Working data
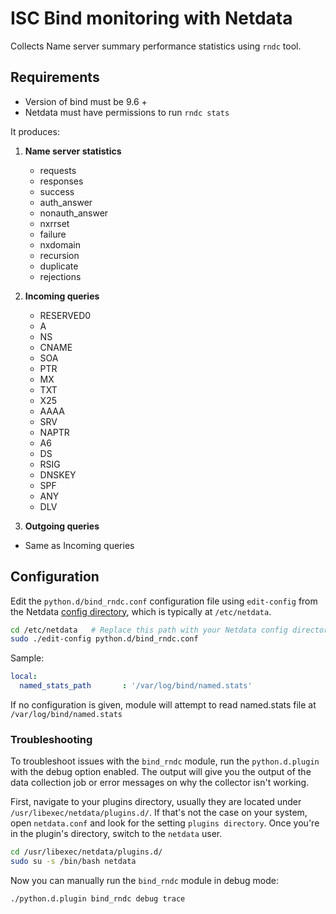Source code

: <!--
title: "ISC Bind monitoring with Netdata"
custom_edit_url: https://github.com/netdata/netdata/edit/master/collectors/python.d.plugin/bind_rndc/README.md
sidebar_label: "ISC Bind"
-->

# ISC Bind monitoring with Netdata

Collects Name server summary performance statistics using `rndc` tool.

## Requirements

-   Version of bind must be 9.6 +
-   Netdata must have permissions to run `rndc stats`

It produces:

1.  **Name server statistics**

    -   requests
    -   responses
    -   success
    -   auth_answer
    -   nonauth_answer
    -   nxrrset
    -   failure
    -   nxdomain
    -   recursion
    -   duplicate
    -   rejections

2.  **Incoming queries**

    -   RESERVED0
    -   A
    -   NS
    -   CNAME
    -   SOA
    -   PTR
    -   MX
    -   TXT
    -   X25
    -   AAAA
    -   SRV
    -   NAPTR
    -   A6
    -   DS
    -   RSIG
    -   DNSKEY
    -   SPF
    -   ANY
    -   DLV

3.  **Outgoing queries**

-   Same as Incoming queries

## Configuration

Edit the `python.d/bind_rndc.conf` configuration file using `edit-config` from the Netdata [config
directory](/docs/configure/nodes.md), which is typically at `/etc/netdata`.

```bash
cd /etc/netdata   # Replace this path with your Netdata config directory, if different
sudo ./edit-config python.d/bind_rndc.conf
```

Sample:

```yaml
local:
  named_stats_path       : '/var/log/bind/named.stats'
```

If no configuration is given, module will attempt to read named.stats file  at `/var/log/bind/named.stats`




### Troubleshooting

To troubleshoot issues with the `bind_rndc` module, run the `python.d.plugin` with the debug option enabled. The 
output will give you the output of the data collection job or error messages on why the collector isn't working.

First, navigate to your plugins directory, usually they are located under `/usr/libexec/netdata/plugins.d/`. If that's 
not the case on your system, open `netdata.conf` and look for the setting `plugins directory`. Once you're in the 
plugin's directory, switch to the `netdata` user.

```bash
cd /usr/libexec/netdata/plugins.d/
sudo su -s /bin/bash netdata
```

Now you can manually run the `bind_rndc` module in debug mode:

```bash
./python.d.plugin bind_rndc debug trace
```

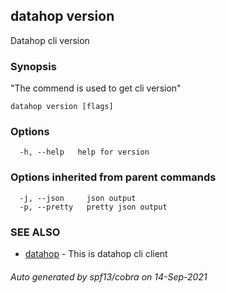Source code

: ## datahop version

Datahop cli version

### Synopsis


"The commend is used to get cli version"
		

```
datahop version [flags]
```

### Options

```
  -h, --help   help for version
```

### Options inherited from parent commands

```
  -j, --json     json output
  -p, --pretty   pretty json output
```

### SEE ALSO

* [datahop](datahop.md)	 - This is datahop cli client

###### Auto generated by spf13/cobra on 14-Sep-2021
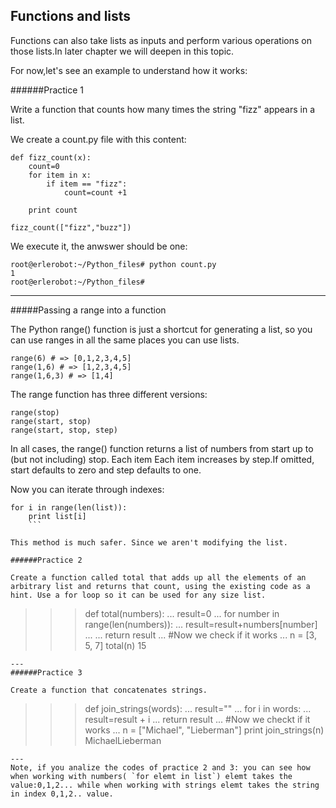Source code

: ## Functions and lists

Functions can also take lists as inputs and perform various operations on those lists.In later chapter we will deepen in this topic.

For now,let's see an example to understand how it works:

######Practice 1

Write a function that counts how many times the string "fizz" appears in a list.

We create a count.py file with this content:

```
def fizz_count(x):
    count=0
    for item in x:
        if item == "fizz":
            count=count +1

    print count

fizz_count(["fizz","buzz"])
```
We execute it, the anwswer should be one:
```
root@erlerobot:~/Python_files# python count.py
1
root@erlerobot:~/Python_files#
```
---

#####Passing a range into a function

The Python range() function is just a shortcut for generating a list, so you can use ranges in all the same places you can use lists.
```
range(6) # => [0,1,2,3,4,5]
range(1,6) # => [1,2,3,4,5]
range(1,6,3) # => [1,4]
```
The range function has three different versions:
```
range(stop)
range(start, stop)
range(start, stop, step)
```
In all cases, the range() function returns a list of numbers from start up to (but not including) stop. Each item Each item increases by step.If omitted, start defaults to zero and step defaults to one.

Now you can iterate through indexes:
```
for i in range(len(list)):
    print list[i]
    ```

This method is much safer. Since we aren't modifying the list.

######Practice 2

Create a function called total that adds up all the elements of an arbitrary list and returns that count, using the existing code as a hint. Use a for loop so it can be used for any size list.

```
>>> def total(numbers):
...   result=0
...   for number in range(len(numbers)):
...       result=result+numbers[number]
...
...   return result
...
>>> #Now we check if it works
...
>>> n = [3, 5, 7]
>>> total(n)
15
```
---
######Practice 3

Create a function that concatenates strings.
```
>>> def join_strings(words):
...     result=""
...     for i in words:
...         result=result + i
...     return result
...
>>> #Now we checkt if it works
...
>>> n = ["Michael", "Lieberman"]
>>> print join_strings(n)
MichaelLieberman
>>>
```
---
Note, if you analize the codes of practice 2 and 3: you can see how when working with numbers( `for elemt in list`) elemt takes the value:0,1,2... while when working with strings elemt takes the string in index 0,1,2.. value.

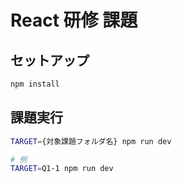 # React 研修 課題

## セットアップ

```sh
npm install
```

## 課題実行

```sh
TARGET={対象課題フォルダ名} npm run dev

# 例
TARGET=Q1-1 npm run dev
```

Problem to work on
Reproduce each line of the records above, exactly and without pictures.

Answer
Source code

: <!--
title: "ISC Bind monitoring with Netdata"
custom_edit_url: https://github.com/netdata/netdata/edit/master/collectors/python.d.plugin/bind_rndc/README.md
sidebar_label: "ISC Bind"
-->

# ISC Bind monitoring with Netdata

Collects Name server summary performance statistics using `rndc` tool.

## Requirements

-   Version of bind must be 9.6 +
-   Netdata must have permissions to run `rndc stats`

It produces:

1.  **Name server statistics**

    -   requests
    -   responses
    -   success
    -   auth_answer
    -   nonauth_answer
    -   nxrrset
    -   failure
    -   nxdomain
    -   recursion
    -   duplicate
    -   rejections

2.  **Incoming queries**

    -   RESERVED0
    -   A
    -   NS
    -   CNAME
    -   SOA
    -   PTR
    -   MX
    -   TXT
    -   X25
    -   AAAA
    -   SRV
    -   NAPTR
    -   A6
    -   DS
    -   RSIG
    -   DNSKEY
    -   SPF
    -   ANY
    -   DLV

3.  **Outgoing queries**

-   Same as Incoming queries

## Configuration

Edit the `python.d/bind_rndc.conf` configuration file using `edit-config` from the Netdata [config
directory](/docs/configure/nodes.md), which is typically at `/etc/netdata`.

```bash
cd /etc/netdata   # Replace this path with your Netdata config directory, if different
sudo ./edit-config python.d/bind_rndc.conf
```

Sample:

```yaml
local:
  named_stats_path       : '/var/log/bind/named.stats'
```

If no configuration is given, module will attempt to read named.stats file  at `/var/log/bind/named.stats`




### Troubleshooting

To troubleshoot issues with the `bind_rndc` module, run the `python.d.plugin` with the debug option enabled. The 
output will give you the output of the data collection job or error messages on why the collector isn't working.

First, navigate to your plugins directory, usually they are located under `/usr/libexec/netdata/plugins.d/`. If that's 
not the case on your system, open `netdata.conf` and look for the setting `plugins directory`. Once you're in the 
plugin's directory, switch to the `netdata` user.

```bash
cd /usr/libexec/netdata/plugins.d/
sudo su -s /bin/bash netdata
```

Now you can manually run the `bind_rndc` module in debug mode:

```bash
./python.d.plugin bind_rndc debug trace
```

Source code

: ## datahop version

Datahop cli version

### Synopsis


"The commend is used to get cli version"
		

```
datahop version [flags]
```

### Options

```
  -h, --help   help for version
```

### Options inherited from parent commands

```
  -j, --json     json output
  -p, --pretty   pretty json output
```

### SEE ALSO

* [datahop](datahop.md)	 - This is datahop cli client

###### Auto generated by spf13/cobra on 14-Sep-2021
Source code

: ## Functions and lists

Functions can also take lists as inputs and perform various operations on those lists.In later chapter we will deepen in this topic.

For now,let's see an example to understand how it works:

######Practice 1

Write a function that counts how many times the string "fizz" appears in a list.

We create a count.py file with this content:

```
def fizz_count(x):
    count=0
    for item in x:
        if item == "fizz":
            count=count +1

    print count

fizz_count(["fizz","buzz"])
```
We execute it, the anwswer should be one:
```
root@erlerobot:~/Python_files# python count.py
1
root@erlerobot:~/Python_files#
```
---

#####Passing a range into a function

The Python range() function is just a shortcut for generating a list, so you can use ranges in all the same places you can use lists.
```
range(6) # => [0,1,2,3,4,5]
range(1,6) # => [1,2,3,4,5]
range(1,6,3) # => [1,4]
```
The range function has three different versions:
```
range(stop)
range(start, stop)
range(start, stop, step)
```
In all cases, the range() function returns a list of numbers from start up to (but not including) stop. Each item Each item increases by step.If omitted, start defaults to zero and step defaults to one.

Now you can iterate through indexes:
```
for i in range(len(list)):
    print list[i]
    ```

This method is much safer. Since we aren't modifying the list.

######Practice 2

Create a function called total that adds up all the elements of an arbitrary list and returns that count, using the existing code as a hint. Use a for loop so it can be used for any size list.

```
>>> def total(numbers):
...   result=0
...   for number in range(len(numbers)):
...       result=result+numbers[number]
...
...   return result
...
>>> #Now we check if it works
...
>>> n = [3, 5, 7]
>>> total(n)
15
```
---
######Practice 3

Create a function that concatenates strings.
```
>>> def join_strings(words):
...     result=""
...     for i in words:
...         result=result + i
...     return result
...
>>> #Now we checkt if it works
...
>>> n = ["Michael", "Lieberman"]
>>> print join_strings(n)
MichaelLieberman
>>>
```
---
Note, if you analize the codes of practice 2 and 3: you can see how when working with numbers( `for elemt in list`) elemt takes the value:0,1,2... while when working with strings elemt takes the string in index 0,1,2.. value.

 # React 研修 課題

## セットアップ

```sh
npm install
```

## 課題実行

```sh
TARGET={対象課題フォルダ名} npm run dev

# 例
TARGET=Q1-1 npm run dev
```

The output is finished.